Of course, there are a lot of variables in the “no running in airports” equation that are out of my control. A delay might cause a tight connection. A messed up security line could take longer than expected. I could miss a gate reassignment and try to board the wrong flight (yes, that happened). And yet, that statement helps to ground me in the two most important things I can do to stay in control of my travel day: be prepared (know when to go where, renew my Flighty subscription, etc.), and pay attention to detail (um, just, you know… read the gate assignment right).

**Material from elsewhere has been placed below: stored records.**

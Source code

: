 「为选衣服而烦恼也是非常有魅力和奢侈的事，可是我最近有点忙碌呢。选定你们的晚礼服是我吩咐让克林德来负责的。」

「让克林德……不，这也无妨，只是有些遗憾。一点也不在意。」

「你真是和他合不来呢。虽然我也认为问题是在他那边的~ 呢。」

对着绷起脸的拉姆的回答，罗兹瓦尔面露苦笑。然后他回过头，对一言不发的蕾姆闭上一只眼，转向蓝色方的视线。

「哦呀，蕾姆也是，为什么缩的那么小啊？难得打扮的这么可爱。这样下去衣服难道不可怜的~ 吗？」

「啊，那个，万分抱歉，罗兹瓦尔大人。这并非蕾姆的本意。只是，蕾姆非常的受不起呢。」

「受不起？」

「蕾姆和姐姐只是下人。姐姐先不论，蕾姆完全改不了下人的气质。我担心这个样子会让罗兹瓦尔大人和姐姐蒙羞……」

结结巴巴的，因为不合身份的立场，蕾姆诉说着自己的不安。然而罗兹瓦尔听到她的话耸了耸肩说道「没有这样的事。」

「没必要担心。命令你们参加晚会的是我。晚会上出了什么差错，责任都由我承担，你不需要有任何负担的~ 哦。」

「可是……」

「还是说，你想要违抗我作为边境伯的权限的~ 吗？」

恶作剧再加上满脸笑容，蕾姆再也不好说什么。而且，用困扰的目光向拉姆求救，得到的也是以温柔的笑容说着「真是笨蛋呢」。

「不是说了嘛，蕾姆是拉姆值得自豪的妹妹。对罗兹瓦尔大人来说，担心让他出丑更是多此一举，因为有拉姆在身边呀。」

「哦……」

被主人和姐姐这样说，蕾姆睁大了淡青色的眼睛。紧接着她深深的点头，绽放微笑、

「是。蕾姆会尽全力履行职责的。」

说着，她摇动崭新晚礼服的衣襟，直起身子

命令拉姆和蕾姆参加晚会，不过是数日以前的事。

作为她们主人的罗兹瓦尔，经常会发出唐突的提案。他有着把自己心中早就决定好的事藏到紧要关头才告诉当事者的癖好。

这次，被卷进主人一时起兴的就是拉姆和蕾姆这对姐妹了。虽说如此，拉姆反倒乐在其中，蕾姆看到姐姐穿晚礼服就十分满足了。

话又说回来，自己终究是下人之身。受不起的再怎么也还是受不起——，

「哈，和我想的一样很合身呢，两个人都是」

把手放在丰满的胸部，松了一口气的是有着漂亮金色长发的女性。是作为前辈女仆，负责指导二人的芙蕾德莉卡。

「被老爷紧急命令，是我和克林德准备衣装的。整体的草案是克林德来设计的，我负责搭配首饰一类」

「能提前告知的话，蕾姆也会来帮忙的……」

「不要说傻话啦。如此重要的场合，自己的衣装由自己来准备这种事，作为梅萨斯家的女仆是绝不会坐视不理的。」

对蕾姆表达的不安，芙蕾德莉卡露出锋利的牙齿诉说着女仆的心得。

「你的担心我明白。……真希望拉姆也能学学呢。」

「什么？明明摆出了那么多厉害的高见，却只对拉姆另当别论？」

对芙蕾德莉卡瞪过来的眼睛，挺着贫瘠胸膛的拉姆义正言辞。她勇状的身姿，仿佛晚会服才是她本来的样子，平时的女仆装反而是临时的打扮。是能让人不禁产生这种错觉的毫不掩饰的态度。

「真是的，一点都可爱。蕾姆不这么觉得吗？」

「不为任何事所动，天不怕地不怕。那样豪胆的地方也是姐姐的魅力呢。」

I was thinking about this as I was getting ready to head into another workweek. There seems to be a lot of “running in airports” going on in the tech world right now, and it sometimes feels like it gets too much to handle. So what would it mean in a work context to look in the mirror on Monday morning and say out loud: “Remember, no running in airports today”? Yes, lots of variables are out of our control, but how could we be prepared and pay attention to detail in a way that reduces some of the likelihood of that happening?

For me? I could be prepared by looking ahead at my calendar and making sure I am spending my time in the right meetings—and that I go into them knowing exactly what is expected of me and what we expect to get out of them. I could try to anticipate “delayed flights”—those unexpected wrenches in projects—and what I could do to get things back on track if that happens.

I could pay attention to detail by listening intently when people speak, by hearing the meanings and feelings underneath the words in meetings where things seem a little wobbly. By noticing when “a gate assignment changed” (no, I’ll never stop being embarrassed about that one) and preemptively figuring out how and why it happened and what I can do about it.

There are, of course, no guarantees. But I still firmly believe that teams make better products in calm environments. Just like in travel, we can’t really create calm. The planes are going to do what they do. But we can remind ourselves that the goal is not to run, and that we have some agency over that.